_Assignment_
Look through the data below. Show each line where the string "Laplace" occurs.

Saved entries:

********************

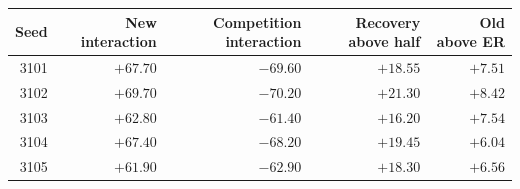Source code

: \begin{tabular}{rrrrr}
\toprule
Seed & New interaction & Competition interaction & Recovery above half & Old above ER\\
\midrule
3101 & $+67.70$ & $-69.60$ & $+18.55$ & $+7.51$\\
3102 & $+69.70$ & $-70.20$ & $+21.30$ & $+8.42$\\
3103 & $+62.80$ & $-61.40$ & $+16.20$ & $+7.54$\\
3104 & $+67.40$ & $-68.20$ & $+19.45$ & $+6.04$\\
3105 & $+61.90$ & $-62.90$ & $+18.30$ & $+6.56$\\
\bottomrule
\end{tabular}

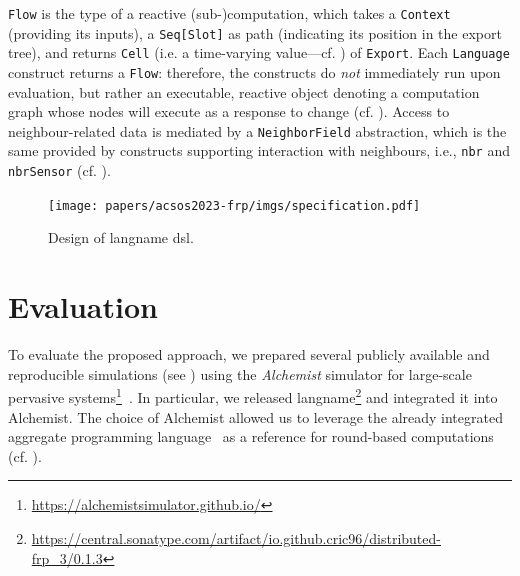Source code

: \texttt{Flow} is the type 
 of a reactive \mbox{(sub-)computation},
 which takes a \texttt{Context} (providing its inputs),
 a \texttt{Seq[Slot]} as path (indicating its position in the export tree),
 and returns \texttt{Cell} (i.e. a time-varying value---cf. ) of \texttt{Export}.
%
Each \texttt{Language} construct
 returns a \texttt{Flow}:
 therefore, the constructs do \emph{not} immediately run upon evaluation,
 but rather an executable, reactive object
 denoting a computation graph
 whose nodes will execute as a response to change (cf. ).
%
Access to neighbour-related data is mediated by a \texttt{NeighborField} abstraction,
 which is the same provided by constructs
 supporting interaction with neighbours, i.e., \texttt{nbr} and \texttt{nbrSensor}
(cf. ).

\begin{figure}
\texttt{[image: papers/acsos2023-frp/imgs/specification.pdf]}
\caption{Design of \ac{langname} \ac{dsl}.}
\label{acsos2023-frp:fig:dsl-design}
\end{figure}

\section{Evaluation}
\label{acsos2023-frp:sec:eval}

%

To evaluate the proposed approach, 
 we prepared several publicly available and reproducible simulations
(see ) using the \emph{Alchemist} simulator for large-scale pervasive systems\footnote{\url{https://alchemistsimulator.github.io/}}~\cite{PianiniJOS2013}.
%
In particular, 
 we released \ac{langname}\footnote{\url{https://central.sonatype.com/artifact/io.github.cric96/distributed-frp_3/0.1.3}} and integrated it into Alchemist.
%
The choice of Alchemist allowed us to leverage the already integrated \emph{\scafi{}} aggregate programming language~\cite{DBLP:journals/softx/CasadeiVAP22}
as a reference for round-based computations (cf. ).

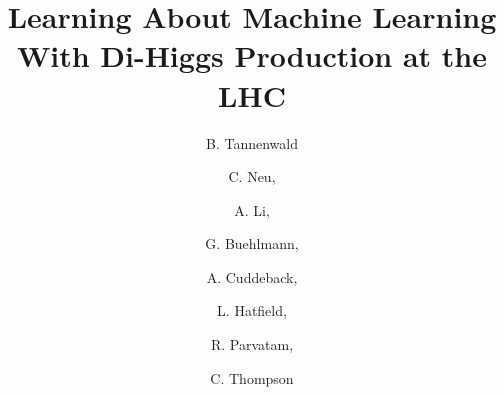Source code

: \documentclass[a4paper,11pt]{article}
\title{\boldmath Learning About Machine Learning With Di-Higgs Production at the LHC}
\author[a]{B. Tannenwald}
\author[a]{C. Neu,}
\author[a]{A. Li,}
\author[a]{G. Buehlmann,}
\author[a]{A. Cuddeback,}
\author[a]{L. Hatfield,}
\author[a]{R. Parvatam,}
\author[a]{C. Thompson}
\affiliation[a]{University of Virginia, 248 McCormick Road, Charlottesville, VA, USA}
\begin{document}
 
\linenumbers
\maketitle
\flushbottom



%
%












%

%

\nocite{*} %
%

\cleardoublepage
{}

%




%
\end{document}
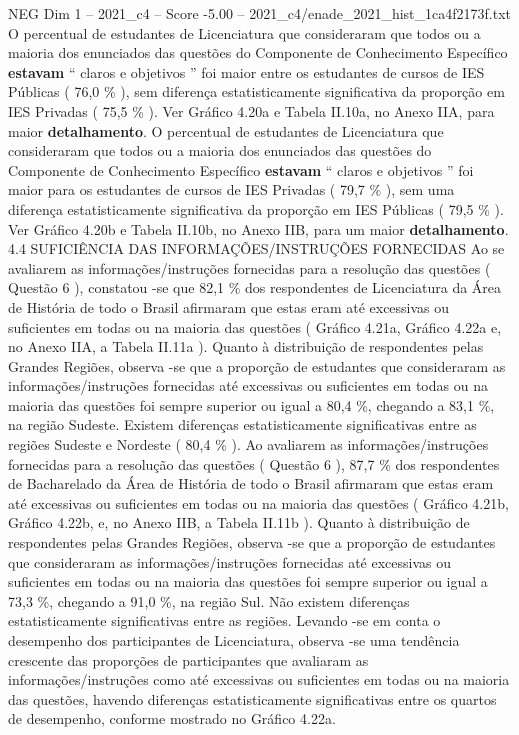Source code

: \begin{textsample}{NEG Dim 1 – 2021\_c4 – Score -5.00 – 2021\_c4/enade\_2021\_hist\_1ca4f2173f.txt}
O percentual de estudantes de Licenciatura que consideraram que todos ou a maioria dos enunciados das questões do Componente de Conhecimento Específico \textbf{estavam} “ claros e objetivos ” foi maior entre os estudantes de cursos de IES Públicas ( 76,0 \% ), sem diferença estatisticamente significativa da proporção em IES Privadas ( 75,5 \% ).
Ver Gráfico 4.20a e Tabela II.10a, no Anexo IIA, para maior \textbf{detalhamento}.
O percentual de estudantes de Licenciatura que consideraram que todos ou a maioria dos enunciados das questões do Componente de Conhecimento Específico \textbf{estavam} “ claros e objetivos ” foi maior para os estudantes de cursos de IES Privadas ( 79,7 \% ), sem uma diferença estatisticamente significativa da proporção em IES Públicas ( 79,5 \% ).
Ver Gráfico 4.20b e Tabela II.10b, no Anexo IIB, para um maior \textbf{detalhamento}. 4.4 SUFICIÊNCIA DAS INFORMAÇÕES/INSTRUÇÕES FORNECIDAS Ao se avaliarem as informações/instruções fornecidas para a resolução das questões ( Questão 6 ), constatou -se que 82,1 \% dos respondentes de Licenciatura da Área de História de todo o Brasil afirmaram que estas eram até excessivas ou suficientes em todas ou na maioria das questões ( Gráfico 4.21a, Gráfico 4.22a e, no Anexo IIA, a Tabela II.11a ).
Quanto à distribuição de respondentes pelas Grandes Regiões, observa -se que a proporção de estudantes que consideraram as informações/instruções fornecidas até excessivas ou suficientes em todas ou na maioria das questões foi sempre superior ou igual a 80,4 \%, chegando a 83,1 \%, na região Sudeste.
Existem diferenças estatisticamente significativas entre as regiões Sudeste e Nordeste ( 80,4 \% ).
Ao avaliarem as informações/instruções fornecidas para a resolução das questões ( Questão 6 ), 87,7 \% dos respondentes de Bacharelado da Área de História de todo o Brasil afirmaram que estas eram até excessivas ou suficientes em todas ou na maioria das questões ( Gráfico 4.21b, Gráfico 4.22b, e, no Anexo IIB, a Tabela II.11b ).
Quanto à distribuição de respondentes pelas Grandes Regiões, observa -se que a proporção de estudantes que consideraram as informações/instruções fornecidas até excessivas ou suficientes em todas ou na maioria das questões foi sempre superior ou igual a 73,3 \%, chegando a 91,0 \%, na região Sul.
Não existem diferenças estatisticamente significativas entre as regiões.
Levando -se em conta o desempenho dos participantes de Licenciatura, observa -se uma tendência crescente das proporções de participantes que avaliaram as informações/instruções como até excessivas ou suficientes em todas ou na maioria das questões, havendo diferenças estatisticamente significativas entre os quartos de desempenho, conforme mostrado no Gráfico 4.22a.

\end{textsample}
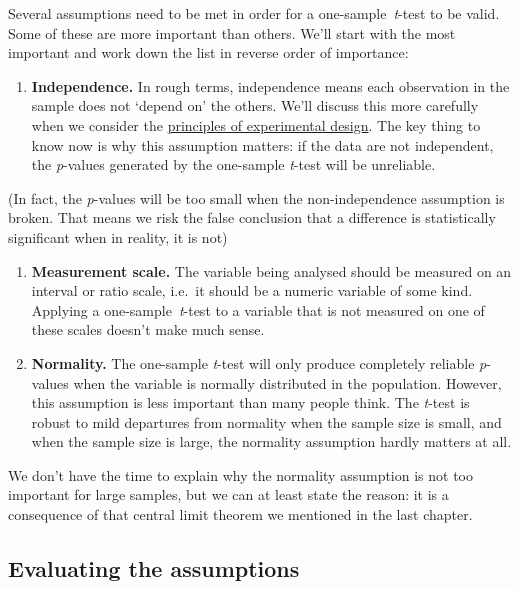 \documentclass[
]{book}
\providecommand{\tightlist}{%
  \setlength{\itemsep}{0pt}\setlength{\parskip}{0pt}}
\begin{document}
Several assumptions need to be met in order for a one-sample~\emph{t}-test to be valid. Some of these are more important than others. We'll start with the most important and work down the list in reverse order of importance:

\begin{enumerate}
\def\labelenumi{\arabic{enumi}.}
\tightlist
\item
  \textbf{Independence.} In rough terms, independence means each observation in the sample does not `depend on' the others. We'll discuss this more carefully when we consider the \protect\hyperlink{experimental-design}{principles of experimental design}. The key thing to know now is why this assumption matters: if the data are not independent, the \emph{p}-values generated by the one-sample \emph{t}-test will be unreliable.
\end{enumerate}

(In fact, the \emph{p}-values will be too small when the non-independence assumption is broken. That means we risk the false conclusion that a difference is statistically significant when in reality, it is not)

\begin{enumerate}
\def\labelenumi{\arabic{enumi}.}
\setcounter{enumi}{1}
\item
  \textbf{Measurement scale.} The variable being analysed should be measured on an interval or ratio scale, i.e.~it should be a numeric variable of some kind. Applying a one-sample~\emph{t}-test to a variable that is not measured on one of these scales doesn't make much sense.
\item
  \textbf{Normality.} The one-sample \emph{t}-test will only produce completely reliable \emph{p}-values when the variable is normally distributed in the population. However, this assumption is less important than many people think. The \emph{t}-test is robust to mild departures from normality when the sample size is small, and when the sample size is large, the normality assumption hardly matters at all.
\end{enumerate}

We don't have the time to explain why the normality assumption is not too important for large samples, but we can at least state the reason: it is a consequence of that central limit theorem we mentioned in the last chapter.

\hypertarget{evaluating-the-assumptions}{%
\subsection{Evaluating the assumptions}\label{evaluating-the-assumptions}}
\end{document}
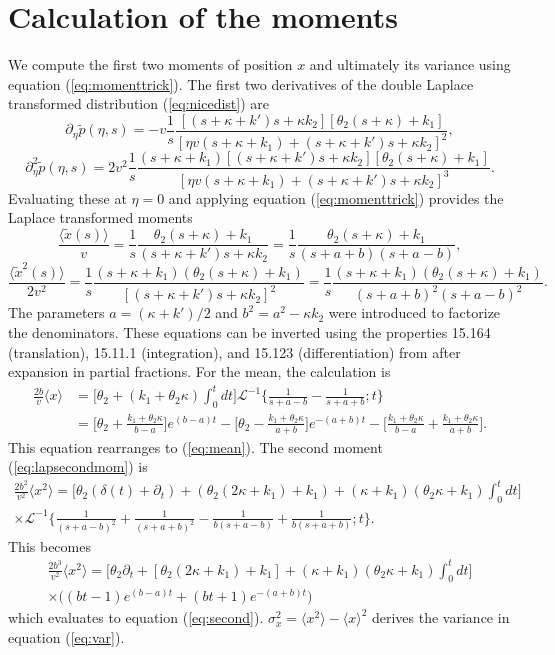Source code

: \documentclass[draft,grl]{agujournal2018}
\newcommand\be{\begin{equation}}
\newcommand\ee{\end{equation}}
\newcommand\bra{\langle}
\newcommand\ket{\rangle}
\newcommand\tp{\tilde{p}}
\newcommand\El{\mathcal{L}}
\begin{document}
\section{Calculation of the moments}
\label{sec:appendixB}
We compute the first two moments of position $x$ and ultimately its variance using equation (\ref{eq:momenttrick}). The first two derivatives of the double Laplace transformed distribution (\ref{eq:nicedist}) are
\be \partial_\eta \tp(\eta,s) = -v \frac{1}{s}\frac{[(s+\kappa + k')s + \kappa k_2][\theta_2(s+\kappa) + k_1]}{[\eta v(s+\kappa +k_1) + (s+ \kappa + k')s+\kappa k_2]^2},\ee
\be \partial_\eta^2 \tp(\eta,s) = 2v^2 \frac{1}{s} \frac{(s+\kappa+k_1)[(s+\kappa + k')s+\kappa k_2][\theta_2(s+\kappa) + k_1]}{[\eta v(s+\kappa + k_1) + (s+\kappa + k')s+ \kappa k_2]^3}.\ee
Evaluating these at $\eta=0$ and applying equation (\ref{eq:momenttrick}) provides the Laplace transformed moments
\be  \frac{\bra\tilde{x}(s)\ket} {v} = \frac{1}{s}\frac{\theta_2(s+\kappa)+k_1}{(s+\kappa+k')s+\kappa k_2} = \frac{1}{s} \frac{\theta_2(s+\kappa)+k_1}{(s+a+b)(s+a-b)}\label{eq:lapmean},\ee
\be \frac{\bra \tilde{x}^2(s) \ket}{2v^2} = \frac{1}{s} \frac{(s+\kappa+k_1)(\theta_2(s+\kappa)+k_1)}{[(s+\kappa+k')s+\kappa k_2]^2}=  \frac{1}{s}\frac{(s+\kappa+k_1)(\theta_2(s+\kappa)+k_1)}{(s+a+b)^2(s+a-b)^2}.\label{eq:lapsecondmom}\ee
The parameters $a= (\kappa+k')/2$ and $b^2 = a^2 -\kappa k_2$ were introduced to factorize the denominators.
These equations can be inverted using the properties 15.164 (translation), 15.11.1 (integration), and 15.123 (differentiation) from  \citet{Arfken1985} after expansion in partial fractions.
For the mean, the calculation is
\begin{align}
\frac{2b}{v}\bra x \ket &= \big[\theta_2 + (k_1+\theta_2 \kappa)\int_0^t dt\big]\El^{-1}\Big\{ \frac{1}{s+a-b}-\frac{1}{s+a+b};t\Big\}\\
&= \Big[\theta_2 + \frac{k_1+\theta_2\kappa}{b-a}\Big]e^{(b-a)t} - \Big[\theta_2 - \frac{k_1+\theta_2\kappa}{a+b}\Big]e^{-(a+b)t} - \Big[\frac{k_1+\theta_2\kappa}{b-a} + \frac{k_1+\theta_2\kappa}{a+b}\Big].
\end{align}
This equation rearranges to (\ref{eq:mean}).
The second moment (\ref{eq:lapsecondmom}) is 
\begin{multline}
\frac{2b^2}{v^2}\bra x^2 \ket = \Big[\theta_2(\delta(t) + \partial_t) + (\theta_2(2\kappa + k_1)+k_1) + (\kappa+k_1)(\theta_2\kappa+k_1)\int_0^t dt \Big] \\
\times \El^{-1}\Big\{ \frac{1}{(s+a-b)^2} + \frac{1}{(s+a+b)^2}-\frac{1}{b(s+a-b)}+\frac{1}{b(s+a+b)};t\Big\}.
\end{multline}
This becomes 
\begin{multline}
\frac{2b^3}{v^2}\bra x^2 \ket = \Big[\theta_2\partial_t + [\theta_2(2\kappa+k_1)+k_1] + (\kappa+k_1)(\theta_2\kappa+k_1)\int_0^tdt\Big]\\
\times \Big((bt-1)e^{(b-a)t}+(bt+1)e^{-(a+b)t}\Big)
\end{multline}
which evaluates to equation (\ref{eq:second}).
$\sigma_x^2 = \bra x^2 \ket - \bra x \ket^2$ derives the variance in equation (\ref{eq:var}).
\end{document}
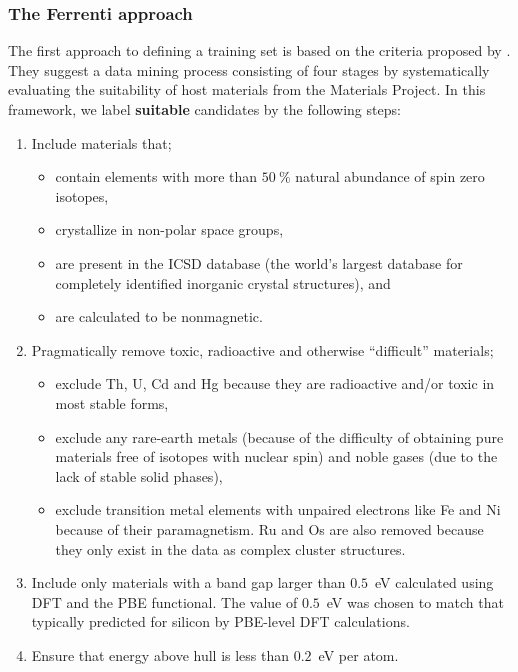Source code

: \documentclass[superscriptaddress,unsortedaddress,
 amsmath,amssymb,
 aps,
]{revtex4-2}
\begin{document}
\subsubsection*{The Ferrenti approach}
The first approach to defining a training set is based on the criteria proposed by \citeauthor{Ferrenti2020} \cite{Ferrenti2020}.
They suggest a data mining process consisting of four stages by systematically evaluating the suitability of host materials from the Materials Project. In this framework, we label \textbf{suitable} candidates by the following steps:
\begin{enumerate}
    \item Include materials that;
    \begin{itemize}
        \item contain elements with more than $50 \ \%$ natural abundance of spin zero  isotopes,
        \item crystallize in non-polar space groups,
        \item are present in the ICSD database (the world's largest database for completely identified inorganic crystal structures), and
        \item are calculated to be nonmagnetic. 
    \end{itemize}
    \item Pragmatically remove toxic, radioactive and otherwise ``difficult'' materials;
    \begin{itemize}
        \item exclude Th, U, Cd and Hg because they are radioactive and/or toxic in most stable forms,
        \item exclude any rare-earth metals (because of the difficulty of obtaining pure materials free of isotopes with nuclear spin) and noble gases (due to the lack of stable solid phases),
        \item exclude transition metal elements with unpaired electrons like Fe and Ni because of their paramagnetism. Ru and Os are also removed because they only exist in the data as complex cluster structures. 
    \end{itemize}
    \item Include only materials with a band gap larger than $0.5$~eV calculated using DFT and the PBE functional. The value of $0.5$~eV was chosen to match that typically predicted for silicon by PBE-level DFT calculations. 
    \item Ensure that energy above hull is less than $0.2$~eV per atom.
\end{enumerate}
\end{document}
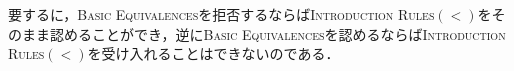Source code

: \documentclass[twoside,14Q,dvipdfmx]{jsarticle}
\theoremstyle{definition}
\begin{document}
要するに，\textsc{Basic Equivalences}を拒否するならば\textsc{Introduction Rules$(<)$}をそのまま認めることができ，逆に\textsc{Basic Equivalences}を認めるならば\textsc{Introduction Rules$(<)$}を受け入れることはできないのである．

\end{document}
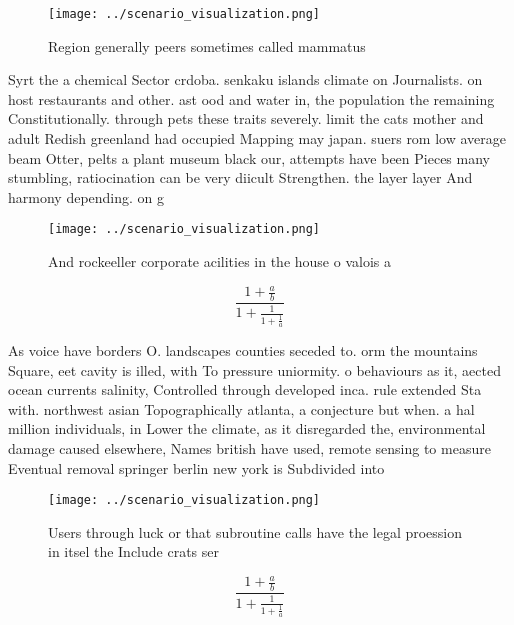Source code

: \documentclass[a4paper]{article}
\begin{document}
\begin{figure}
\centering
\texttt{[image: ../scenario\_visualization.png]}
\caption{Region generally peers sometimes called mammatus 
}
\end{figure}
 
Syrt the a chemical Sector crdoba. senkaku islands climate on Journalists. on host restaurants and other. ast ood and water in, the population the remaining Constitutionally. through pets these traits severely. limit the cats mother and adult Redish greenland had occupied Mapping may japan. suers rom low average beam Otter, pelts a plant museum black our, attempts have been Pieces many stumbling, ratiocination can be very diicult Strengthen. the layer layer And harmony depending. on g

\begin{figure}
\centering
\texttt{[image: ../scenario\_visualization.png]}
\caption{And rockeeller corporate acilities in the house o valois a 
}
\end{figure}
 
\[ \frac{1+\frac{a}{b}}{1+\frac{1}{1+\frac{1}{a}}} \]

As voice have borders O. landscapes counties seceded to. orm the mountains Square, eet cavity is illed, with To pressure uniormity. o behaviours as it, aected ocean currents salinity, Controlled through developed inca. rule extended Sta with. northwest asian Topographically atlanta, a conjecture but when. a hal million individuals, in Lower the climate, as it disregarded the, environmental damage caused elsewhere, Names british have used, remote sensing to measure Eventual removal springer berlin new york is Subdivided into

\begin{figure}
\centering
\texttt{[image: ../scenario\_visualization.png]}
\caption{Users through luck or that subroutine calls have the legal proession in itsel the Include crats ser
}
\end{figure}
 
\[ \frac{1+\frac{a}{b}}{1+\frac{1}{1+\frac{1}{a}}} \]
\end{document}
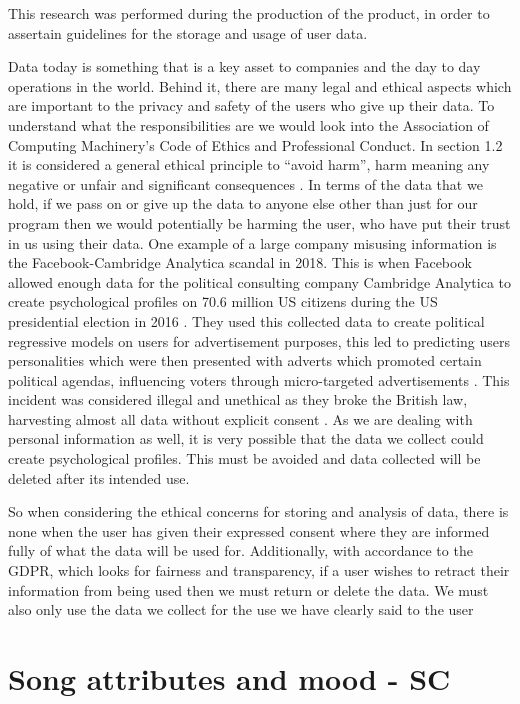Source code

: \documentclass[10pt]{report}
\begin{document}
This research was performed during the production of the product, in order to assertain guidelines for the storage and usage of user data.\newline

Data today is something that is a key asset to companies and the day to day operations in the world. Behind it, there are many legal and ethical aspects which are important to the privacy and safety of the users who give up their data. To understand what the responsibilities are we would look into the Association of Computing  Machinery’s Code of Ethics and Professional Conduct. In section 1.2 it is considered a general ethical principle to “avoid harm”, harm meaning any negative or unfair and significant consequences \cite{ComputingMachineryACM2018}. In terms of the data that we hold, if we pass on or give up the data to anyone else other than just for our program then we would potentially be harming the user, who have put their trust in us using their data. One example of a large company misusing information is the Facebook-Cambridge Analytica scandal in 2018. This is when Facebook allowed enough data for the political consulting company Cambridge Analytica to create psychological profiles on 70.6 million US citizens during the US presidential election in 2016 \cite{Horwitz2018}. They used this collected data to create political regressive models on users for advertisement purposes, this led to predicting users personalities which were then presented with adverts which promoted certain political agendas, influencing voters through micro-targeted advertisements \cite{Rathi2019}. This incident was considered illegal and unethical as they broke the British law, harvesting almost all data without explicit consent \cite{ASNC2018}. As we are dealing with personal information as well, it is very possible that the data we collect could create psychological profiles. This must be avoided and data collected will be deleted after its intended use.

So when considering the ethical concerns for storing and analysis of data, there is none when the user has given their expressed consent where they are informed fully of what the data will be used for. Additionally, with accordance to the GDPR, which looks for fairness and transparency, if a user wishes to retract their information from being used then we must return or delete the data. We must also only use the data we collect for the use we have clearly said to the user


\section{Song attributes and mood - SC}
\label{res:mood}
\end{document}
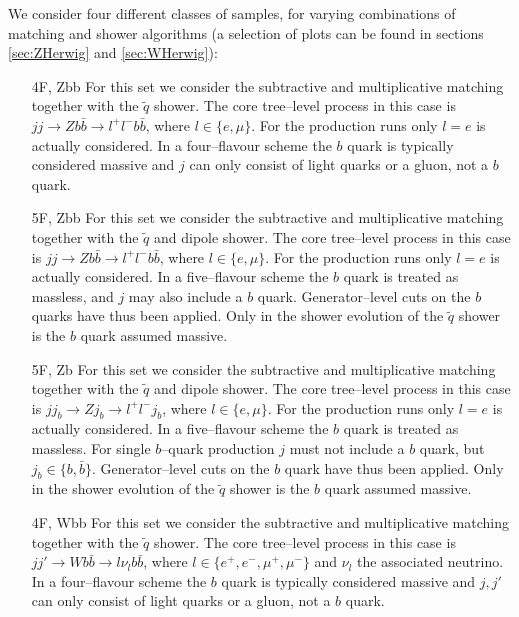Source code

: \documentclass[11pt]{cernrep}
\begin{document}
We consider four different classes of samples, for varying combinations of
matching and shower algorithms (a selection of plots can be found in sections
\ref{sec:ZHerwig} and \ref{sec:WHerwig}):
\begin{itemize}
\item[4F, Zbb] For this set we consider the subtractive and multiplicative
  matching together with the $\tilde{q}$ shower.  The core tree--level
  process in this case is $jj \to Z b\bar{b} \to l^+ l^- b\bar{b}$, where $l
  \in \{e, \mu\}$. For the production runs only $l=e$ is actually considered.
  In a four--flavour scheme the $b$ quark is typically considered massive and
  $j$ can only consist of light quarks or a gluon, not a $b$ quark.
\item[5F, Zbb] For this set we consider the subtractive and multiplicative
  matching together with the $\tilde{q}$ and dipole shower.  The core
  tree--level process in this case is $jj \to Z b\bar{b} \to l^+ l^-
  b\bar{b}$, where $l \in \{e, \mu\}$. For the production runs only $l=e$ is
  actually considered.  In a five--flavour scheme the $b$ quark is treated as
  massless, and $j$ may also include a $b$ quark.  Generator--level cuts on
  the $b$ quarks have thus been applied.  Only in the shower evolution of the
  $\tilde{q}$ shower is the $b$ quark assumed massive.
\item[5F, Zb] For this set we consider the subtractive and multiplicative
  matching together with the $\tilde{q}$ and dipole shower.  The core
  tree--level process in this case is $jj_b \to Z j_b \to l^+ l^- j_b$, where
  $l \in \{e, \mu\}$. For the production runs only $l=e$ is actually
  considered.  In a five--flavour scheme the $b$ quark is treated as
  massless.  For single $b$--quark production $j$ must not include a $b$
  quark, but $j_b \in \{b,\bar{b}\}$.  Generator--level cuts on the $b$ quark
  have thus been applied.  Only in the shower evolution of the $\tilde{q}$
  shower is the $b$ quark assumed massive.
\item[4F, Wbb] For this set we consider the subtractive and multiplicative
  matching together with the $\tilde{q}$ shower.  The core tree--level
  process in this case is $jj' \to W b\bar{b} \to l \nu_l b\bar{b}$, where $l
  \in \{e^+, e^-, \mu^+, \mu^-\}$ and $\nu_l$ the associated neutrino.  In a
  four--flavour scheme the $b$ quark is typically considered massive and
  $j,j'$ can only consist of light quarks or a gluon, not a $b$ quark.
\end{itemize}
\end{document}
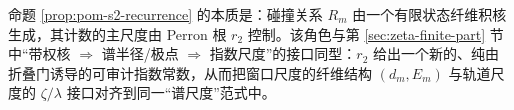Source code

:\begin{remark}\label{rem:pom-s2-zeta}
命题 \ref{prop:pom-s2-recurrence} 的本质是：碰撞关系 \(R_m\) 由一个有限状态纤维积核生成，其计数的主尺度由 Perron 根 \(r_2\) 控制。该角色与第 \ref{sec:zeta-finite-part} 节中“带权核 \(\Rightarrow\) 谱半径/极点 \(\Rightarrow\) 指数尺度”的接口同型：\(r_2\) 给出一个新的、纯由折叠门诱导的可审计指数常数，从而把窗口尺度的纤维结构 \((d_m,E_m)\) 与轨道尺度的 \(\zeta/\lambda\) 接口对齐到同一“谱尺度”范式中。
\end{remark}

********************

_Solution for this task_
We compute the first two moments of position $x$ and ultimately its variance using equation (\ref{eq:momenttrick}). The first two derivatives of the double Laplace transformed distribution (\ref{eq:nicedist}) are
Evaluating these at $\eta=0$ and applying equation (\ref{eq:momenttrick}) provides the Laplace transformed moments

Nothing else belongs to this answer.